Record set below:

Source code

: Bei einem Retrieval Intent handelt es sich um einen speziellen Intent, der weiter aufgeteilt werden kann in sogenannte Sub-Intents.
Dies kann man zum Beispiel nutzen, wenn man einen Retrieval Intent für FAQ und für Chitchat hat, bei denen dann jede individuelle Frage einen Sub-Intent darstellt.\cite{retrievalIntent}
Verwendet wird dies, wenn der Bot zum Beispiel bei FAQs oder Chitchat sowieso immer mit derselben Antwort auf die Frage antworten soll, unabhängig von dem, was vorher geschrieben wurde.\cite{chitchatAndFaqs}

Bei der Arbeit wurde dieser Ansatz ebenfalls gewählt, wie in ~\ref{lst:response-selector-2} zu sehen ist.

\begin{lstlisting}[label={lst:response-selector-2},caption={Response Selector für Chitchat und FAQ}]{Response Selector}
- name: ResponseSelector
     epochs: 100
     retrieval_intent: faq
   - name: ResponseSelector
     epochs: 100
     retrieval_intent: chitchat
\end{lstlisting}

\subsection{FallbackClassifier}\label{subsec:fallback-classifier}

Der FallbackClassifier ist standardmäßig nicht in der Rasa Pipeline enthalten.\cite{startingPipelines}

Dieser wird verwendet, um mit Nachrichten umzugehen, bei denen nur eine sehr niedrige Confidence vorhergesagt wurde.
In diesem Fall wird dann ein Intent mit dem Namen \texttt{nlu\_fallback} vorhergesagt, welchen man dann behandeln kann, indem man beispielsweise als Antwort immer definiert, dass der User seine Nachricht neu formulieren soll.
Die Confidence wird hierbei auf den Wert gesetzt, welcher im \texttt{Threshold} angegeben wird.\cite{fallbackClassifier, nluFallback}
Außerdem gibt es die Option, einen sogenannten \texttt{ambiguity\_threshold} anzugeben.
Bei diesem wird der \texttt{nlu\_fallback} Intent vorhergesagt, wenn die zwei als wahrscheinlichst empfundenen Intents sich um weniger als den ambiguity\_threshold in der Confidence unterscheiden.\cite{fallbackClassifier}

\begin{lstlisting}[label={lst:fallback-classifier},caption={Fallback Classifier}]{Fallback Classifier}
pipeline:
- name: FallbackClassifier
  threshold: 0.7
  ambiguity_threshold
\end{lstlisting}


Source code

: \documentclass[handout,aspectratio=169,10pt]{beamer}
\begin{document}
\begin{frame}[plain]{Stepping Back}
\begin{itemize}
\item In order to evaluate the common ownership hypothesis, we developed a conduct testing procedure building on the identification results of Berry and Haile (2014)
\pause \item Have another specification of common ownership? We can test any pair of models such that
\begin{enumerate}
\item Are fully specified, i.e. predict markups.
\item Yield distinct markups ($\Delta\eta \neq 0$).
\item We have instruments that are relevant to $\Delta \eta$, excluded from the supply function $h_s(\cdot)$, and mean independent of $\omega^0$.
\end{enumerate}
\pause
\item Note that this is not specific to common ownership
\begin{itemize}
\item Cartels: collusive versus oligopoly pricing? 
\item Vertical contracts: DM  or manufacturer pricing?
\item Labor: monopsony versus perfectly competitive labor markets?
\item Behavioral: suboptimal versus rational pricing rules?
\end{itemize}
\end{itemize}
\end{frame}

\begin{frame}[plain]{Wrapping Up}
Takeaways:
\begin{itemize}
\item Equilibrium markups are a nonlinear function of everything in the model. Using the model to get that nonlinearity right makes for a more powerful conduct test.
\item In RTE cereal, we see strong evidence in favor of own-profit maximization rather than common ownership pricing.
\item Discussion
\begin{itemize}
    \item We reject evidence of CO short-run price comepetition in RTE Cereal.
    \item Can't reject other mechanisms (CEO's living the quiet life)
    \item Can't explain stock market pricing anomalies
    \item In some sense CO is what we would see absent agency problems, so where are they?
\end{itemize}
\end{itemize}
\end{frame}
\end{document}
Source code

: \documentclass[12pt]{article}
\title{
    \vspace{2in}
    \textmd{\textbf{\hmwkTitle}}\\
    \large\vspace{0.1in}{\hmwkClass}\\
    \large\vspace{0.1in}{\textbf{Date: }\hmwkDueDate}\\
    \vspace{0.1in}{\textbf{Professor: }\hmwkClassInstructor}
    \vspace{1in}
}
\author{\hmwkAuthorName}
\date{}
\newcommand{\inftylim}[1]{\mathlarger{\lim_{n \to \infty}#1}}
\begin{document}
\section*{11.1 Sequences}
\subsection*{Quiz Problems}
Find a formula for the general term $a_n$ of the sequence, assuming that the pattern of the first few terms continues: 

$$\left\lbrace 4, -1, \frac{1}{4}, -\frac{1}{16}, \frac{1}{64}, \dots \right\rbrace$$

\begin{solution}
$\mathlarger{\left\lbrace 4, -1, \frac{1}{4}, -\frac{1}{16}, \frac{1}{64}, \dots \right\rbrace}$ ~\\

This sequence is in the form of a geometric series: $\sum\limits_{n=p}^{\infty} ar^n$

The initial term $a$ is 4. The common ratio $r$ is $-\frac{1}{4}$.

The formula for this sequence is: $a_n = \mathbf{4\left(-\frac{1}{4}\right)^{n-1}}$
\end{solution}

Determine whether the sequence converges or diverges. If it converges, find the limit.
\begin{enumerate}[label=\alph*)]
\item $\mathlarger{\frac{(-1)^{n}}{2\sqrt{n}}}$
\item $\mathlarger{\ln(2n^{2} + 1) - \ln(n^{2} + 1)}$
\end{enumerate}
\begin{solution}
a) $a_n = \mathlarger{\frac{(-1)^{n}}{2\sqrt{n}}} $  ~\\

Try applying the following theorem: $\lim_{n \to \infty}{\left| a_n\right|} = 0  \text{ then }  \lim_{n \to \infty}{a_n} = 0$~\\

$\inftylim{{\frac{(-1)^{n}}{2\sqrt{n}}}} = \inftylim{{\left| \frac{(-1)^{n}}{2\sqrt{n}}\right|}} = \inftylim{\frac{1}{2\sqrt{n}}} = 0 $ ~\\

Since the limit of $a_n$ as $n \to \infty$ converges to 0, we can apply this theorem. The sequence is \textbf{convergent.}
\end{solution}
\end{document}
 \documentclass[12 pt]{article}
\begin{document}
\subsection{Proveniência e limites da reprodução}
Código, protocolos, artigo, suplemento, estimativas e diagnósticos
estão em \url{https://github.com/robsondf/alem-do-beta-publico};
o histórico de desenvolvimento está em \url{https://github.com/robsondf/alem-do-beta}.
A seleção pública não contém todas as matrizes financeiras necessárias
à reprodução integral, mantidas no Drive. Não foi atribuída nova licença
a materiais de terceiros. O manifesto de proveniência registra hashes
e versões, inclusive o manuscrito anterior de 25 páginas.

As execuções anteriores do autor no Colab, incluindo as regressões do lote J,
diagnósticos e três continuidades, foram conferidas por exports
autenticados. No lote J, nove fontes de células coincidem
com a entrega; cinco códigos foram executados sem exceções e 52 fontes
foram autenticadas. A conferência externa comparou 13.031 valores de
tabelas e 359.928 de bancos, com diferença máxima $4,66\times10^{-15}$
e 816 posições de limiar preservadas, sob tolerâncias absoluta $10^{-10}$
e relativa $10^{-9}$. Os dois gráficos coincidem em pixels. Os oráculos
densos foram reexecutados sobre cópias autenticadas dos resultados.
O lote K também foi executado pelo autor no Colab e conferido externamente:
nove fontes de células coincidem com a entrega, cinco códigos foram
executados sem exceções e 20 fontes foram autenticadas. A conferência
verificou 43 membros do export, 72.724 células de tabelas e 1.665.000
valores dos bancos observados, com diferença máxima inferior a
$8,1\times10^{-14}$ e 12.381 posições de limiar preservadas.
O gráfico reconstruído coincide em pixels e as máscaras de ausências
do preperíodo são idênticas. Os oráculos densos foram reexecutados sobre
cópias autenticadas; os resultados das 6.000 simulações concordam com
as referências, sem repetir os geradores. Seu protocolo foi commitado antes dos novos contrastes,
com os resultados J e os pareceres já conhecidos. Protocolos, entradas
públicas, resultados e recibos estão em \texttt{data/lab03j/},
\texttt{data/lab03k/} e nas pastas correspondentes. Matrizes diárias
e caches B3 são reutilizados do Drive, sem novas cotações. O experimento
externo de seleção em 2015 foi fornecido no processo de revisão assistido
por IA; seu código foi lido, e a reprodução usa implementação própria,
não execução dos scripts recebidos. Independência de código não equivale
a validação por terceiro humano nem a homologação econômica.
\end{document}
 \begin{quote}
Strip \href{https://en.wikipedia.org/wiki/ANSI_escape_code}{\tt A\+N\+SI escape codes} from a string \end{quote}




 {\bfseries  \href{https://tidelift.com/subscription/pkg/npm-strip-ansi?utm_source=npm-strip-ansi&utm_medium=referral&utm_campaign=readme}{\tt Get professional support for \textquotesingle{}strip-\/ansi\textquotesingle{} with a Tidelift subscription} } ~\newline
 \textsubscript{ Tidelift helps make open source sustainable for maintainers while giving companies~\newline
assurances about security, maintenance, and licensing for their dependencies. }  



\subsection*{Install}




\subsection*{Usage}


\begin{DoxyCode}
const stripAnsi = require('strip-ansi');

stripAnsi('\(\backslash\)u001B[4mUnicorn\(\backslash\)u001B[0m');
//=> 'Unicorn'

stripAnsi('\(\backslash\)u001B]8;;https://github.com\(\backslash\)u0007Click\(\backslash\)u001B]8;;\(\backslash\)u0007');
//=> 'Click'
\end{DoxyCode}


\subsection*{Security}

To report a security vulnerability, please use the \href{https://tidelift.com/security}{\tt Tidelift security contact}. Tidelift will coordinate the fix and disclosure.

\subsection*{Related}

End of Record set.

### Your task
Take exactly the lines from the one containing "to common ownership" through the one containing "competitive labor markets?" in the data above, and output them with nothing added.

### Task response
\item Note that this is not specific to common ownership
\begin{itemize}
\item Cartels: collusive versus oligopoly pricing? 
\item Vertical contracts: DM  or manufacturer pricing?
\item Labor: monopsony versus perfectly competitive labor markets?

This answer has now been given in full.